Notice of Offer to Purchase for Cash

All Outstanding Shares of Class A Common Stock and Class B Common Stock

of

Benefytt Technologies, Inc.

at

$31.00 Net Per Class A Share

No Consideration to be Paid Per Class B Share

Pursuant to the Offer to Purchase Dated July 24, 2020

by

Daylight Beta Corp.,

a direct wholly-owned subsidiary of

Daylight Beta Parent Corp.,

an affiliate of

Madison Dearborn Partners, LLC

Daylight Beta, Corp. (“Purchaser”), a Delaware corporation and a direct wholly-owned subsidiary of Daylight Beta Parent, Corp. (“Parent”), a Delaware corporation, hereby offers to purchase all of the outstanding shares of Class A Common Stock, par value $0.001 per share (the “Class A Shares”) of Benefytt Technologies, Inc., a Delaware corporation (“Benefytt” or the “Company”), at a price of $31.00 per Class A Share, net to the seller in cash, without interest and less any applicable withholding taxes (such amount or any higher amount per share that may be paid pursuant to the Offer being hereinafter referred to as the “Offer Price”), upon the terms and subject to the conditions set forth in the Offer to Purchase, dated July 24, 2020 (as may be amended or supplemented from time to time, the “Offer to Purchase”), and in the related letter of transmittal (the “Letter of Transmittal”). Purchaser is also offering to acquire all of the outstanding shares of Class B Common Stock, par value $0.001 per share, of Benefytt (the “Class B Shares” and, together with the Class A Shares, the “Shares”), for no consideration. Purchaser’s offer to purchase all of the outstanding Class A Shares and Class B Shares pursuant to the Offer to Purchase and the Letter of Transmittal, together with any amendments or supplements thereto, are collectively referred to herein as the “Offer.” All holders of Class B Shares have agreed to exchange their Class B Shares into Class A Shares and tender such Class A Shares prior to the expiration of the Offer. Parent is affiliated with Madison Dearborn Partners LLC, a Delaware limited liability company. Tendering stockholders who have Shares registered in their names and who tender directly to American Stock Transfer & Trust Company, LLC (the “Depositary”) will not be obligated to pay brokerage fees or commissions or, except as set forth in the Letter of Transmittal, transfer taxes on the purchase of Shares by Purchaser pursuant to the Offer. Stockholders who hold their Shares through a broker, dealer, commercial bank, trust company or other nominee should consult with such institution as to whether it charges any service fees or commissions.

 

THE OFFER AND WITHDRAWAL RIGHTS WILL EXPIRE AT ONE MINUTE AFTER 11:59 P.M., EASTERN TIME,

ON AUGUST 20, 2020, UNLESS THE OFFER IS EXTENDED OR EARLIER TERMINATED.

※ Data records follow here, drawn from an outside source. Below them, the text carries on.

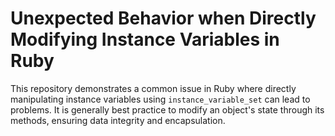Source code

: # Unexpected Behavior when Directly Modifying Instance Variables in Ruby

This repository demonstrates a common issue in Ruby where directly manipulating instance variables using `instance_variable_set` can lead to problems.  It is generally best practice to modify an object's state through its methods, ensuring data integrity and encapsulation.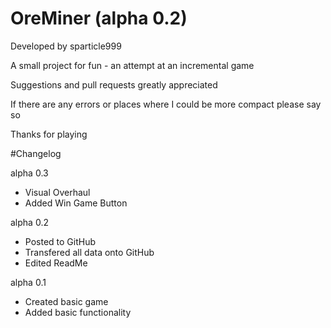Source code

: # OreMiner (alpha 0.2)

Developed by sparticle999

A small project for fun - an attempt at an incremental game

Suggestions and pull requests greatly appreciated

If there are any errors or places where I could be more compact please say so

Thanks for playing

#Changelog

alpha 0.3
- Visual Overhaul
- Added Win Game Button

alpha 0.2
- Posted to GitHub
- Transfered all data onto GitHub
- Edited ReadMe

alpha 0.1
- Created basic game
- Added basic functionality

The Offer is being made pursuant to the Agreement and Plan of Merger, dated as of July 12, 2020, among Parent, Purchaser and Benefytt (as the same may be amended, the “Merger Agreement”), pursuant to which, following the consummation of the Offer and the satisfaction or waiver of each of the applicable conditions set forth in the Merger Agreement, Purchaser will merge with and into Benefytt (the “Merger”), with Benefytt continuing as the surviving corporation in the Merger as a direct wholly-owned subsidiary of Parent. As a result of the Merger, each (i) outstanding Class A Share (other than Class A Shares (1) held by Benefytt as treasury stock, (2) owned, directly or indirectly, by Parent or Purchaser, and (3) owned by Benefytt stockholders who have properly and validly exercised their statutory rights of appraisal in respect of such Class A Shares in accordance with Section 262 of the General Corporation Law of the State of Delaware (the “DGCL”)) will be converted into the right to receive the Offer Price; and (ii) Class B Share outstanding or held in treasury by Benefytt immediately prior to the consummation of the Merger shall automatically be cancelled and retired and will cease to exist, and no consideration shall be delivered in exchange therefor. As a result of the Merger, Benefytt will cease to be a publicly traded company and will become wholly-owned by Parent. The Merger Agreement is more fully described in the Offer to Purchase.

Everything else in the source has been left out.